Authors: Ed Manley*, University College London
Topics: Spatial Analysis & Modeling, Behavioral Geography, Geographic Information Science and Systems
Keywords: spatial cognition, GIS, urban
Session Type: Paper
Start / End Time: 10:00 AM / 11:40 AM
Room: Bayside A, Sheraton, 4th Floor
We analyse urban systems using geospatial data, yet the humans at the heart of these urban systems do not view the city in the same terms. Years of research in neuroscience and behavioural geography has shown that human spatial cognition is subjective, experiential, biased by spatial features, and skewed by error. Geospatial data, on the other hand, is a near-perfect representation of the geometry and configuration of space, and thus a poor reflection of human cognition. It may be argued, therefore, that some areas of geospatial analysis and modelling are inhibited from the basic unit of analysis, and that a reconsideration of how we represent space during the analysis of cities is overdue. In this paper, exploratory methods for the development of a ‘cognitive’, augmented form of GIS are presented.
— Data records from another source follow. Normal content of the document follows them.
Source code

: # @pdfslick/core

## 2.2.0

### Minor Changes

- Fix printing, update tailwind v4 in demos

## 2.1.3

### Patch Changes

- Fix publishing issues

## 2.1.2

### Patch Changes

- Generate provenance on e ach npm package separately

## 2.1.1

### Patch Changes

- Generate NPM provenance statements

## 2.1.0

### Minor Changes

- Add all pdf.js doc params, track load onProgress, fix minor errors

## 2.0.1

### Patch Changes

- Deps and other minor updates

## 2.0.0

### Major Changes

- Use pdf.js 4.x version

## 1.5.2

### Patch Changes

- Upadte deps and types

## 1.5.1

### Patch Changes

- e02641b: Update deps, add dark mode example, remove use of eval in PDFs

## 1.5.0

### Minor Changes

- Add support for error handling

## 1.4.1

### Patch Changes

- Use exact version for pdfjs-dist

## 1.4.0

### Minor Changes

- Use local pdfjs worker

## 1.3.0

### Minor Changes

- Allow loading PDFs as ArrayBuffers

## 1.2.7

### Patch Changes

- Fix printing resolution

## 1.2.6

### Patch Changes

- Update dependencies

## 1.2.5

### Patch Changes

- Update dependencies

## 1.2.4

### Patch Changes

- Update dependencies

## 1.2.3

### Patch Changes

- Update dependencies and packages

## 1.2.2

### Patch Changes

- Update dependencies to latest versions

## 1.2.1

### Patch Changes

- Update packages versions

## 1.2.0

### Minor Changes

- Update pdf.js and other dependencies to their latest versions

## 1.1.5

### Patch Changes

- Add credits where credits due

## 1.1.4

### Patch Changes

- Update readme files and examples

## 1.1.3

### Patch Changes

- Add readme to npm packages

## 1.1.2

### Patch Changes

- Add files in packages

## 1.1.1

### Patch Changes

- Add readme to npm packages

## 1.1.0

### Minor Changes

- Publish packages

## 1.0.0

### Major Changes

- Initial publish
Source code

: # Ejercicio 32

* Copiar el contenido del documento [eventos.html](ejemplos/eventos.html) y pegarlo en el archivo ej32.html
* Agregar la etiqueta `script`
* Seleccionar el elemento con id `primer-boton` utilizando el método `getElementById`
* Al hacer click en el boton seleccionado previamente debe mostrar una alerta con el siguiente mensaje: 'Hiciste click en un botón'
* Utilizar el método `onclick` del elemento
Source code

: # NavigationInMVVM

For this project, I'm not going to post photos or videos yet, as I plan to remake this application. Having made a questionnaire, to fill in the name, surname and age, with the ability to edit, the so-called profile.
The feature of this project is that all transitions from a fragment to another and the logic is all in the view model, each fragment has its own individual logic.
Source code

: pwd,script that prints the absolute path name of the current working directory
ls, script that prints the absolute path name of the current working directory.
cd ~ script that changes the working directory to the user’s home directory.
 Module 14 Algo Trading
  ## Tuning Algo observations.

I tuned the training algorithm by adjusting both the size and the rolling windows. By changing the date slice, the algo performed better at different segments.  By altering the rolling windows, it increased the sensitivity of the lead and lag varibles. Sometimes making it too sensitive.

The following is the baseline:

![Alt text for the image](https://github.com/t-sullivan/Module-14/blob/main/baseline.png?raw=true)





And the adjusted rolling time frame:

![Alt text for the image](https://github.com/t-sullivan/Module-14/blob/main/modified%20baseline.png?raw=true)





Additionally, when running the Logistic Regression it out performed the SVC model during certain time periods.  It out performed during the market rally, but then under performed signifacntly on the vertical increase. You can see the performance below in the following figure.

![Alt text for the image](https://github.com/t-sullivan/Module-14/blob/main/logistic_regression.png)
Making use of conventional geospatial representations, machine learning, and network analysis methods, in addition to traditional spatial cognition experimentation, new approaches to modelling geographic space are presented. Using these new models of space, it will be explored how geospatial phenomena, and in particular, economic activity, crime patterns, and mobility can be analysed and modelled with greater specificity within a cognitive GIS framework, relative to conventional models of space.